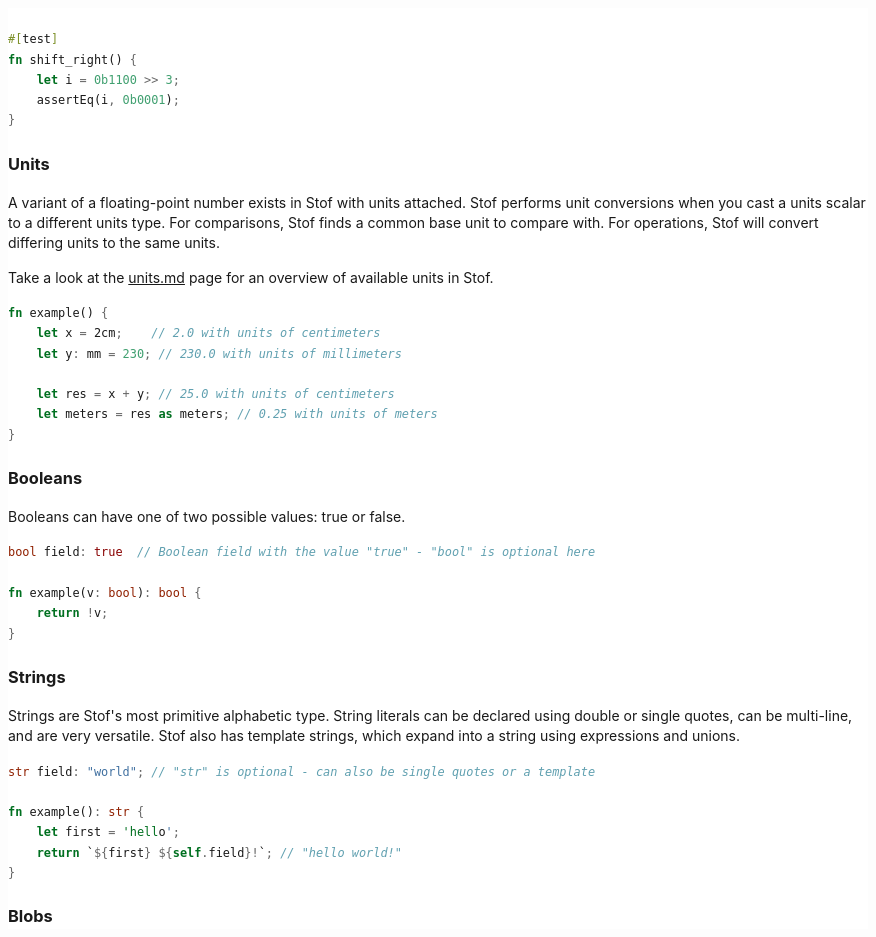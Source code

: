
 ```rust

#[test]
fn shift_right() {
    let i = 0b1100 >> 3;
    assertEq(i, 0b0001);
}
```

### Units

A variant of a floating-point number exists in Stof with units attached. Stof performs unit conversions when you cast a units scalar to a different units type. For comparisons, Stof finds a common base unit to compare with. For operations, Stof will convert differing units to the same units.

Take a look at the [units.md](units.md "mention") page for an overview of available units in Stof.

```rust
fn example() {
    let x = 2cm;    // 2.0 with units of centimeters
    let y: mm = 230; // 230.0 with units of millimeters
    
    let res = x + y; // 25.0 with units of centimeters
    let meters = res as meters; // 0.25 with units of meters
}
```

### Booleans

Booleans can have one of two possible values: true or false.

```rust
bool field: true  // Boolean field with the value "true" - "bool" is optional here

fn example(v: bool): bool {
    return !v;
}
```

### Strings

Strings are Stof's most primitive alphabetic type. String literals can be declared using double or single quotes, can be multi-line, and are very versatile. Stof also has template strings, which expand into a string using expressions and unions.

```rust
str field: "world"; // "str" is optional - can also be single quotes or a template

fn example(): str {
    let first = 'hello';
    return `${first} ${self.field}!`; // "hello world!"
}
```

### Blobs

__________

### WHAT IS EXPECTED:
Extract the text of all the records above verbatim, excluding pictures.

### RESULT OF THIS TASK:
Source code

:
 ```rust

#[test]
fn shift_right() {
    let i = 0b1100 >> 3;
    assertEq(i, 0b0001);
}
```

### Units

A variant of a floating-point number exists in Stof with units attached. Stof performs unit conversions when you cast a units scalar to a different units type. For comparisons, Stof finds a common base unit to compare with. For operations, Stof will convert differing units to the same units.

Take a look at the [units.md](units.md "mention") page for an overview of available units in Stof.

```rust
fn example() {
    let x = 2cm;    // 2.0 with units of centimeters
    let y: mm = 230; // 230.0 with units of millimeters
    
    let res = x + y; // 25.0 with units of centimeters
    let meters = res as meters; // 0.25 with units of meters
}
```

### Booleans

Booleans can have one of two possible values: true or false.

```rust
bool field: true  // Boolean field with the value "true" - "bool" is optional here

fn example(v: bool): bool {
    return !v;
}
```

### Strings

Strings are Stof's most primitive alphabetic type. String literals can be declared using double or single quotes, can be multi-line, and are very versatile. Stof also has template strings, which expand into a string using expressions and unions.

```rust
str field: "world"; // "str" is optional - can also be single quotes or a template

fn example(): str {
    let first = 'hello';
    return `${first} ${self.field}!`; // "hello world!"
}
```

### Blobs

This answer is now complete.